TASK DIRECTIONS:
Identify all lines in the data containing the string "entre". Copy them out.

EXCERPTED RECORDS:
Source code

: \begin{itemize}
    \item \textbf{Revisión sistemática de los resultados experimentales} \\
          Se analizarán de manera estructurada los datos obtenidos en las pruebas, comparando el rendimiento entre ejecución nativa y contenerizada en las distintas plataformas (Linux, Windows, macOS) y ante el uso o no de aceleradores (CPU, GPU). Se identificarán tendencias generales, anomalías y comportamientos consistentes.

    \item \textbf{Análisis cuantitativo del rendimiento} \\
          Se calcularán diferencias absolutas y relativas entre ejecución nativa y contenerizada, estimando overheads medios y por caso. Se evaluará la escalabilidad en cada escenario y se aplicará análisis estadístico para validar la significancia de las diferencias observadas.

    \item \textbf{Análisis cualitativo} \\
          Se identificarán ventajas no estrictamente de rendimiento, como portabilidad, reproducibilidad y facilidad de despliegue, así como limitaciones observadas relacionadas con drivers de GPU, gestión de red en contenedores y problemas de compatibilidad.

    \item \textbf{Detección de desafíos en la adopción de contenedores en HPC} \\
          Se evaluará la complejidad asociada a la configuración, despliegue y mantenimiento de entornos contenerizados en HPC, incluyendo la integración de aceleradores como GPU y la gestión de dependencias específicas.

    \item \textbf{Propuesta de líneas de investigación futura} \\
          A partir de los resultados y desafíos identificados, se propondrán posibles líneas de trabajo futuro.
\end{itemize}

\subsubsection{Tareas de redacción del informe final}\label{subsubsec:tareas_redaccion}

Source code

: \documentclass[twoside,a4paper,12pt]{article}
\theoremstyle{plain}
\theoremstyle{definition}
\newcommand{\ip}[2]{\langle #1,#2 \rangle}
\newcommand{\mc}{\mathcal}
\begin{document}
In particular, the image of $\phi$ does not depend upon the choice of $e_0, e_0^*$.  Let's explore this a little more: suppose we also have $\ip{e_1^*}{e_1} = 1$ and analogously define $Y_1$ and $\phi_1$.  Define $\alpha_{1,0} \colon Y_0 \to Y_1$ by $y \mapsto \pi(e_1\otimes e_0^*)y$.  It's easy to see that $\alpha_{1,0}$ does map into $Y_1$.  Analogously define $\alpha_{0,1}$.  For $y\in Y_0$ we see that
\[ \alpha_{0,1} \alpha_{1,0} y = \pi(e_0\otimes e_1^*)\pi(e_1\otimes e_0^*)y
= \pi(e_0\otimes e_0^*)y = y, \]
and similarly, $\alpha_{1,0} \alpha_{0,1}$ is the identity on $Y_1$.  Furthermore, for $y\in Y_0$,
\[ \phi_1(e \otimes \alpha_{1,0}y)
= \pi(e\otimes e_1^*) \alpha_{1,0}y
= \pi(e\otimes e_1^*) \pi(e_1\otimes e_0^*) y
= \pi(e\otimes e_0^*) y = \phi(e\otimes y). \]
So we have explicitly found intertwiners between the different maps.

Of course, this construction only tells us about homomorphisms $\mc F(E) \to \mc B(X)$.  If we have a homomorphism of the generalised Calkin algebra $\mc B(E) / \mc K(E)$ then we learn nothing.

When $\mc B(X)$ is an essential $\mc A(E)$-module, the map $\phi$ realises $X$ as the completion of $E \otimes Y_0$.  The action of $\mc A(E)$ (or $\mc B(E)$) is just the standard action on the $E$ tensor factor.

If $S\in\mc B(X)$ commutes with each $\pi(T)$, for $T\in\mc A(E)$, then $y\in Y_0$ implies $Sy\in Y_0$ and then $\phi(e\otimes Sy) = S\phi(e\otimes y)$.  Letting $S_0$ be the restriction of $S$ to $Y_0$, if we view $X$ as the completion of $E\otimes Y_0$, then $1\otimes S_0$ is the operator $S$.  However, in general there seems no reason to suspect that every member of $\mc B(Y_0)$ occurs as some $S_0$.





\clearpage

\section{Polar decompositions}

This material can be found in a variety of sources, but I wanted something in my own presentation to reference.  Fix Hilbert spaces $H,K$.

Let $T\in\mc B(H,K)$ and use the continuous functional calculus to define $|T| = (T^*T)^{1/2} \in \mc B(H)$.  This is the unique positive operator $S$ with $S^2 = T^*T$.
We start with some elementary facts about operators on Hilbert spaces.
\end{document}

ANSWER AREA:
          Se analizarán de manera estructurada los datos obtenidos en las pruebas, comparando el rendimiento entre ejecución nativa y contenerizada en las distintas plataformas (Linux, Windows, macOS) y ante el uso o no de aceleradores (CPU, GPU). Se identificarán tendencias generales, anomalías y comportamientos consistentes.
          Se calcularán diferencias absolutas y relativas entre ejecución nativa y contenerizada, estimando overheads medios y por caso. Se evaluará la escalabilidad en cada escenario y se aplicará análisis estadístico para validar la significancia de las diferencias observadas.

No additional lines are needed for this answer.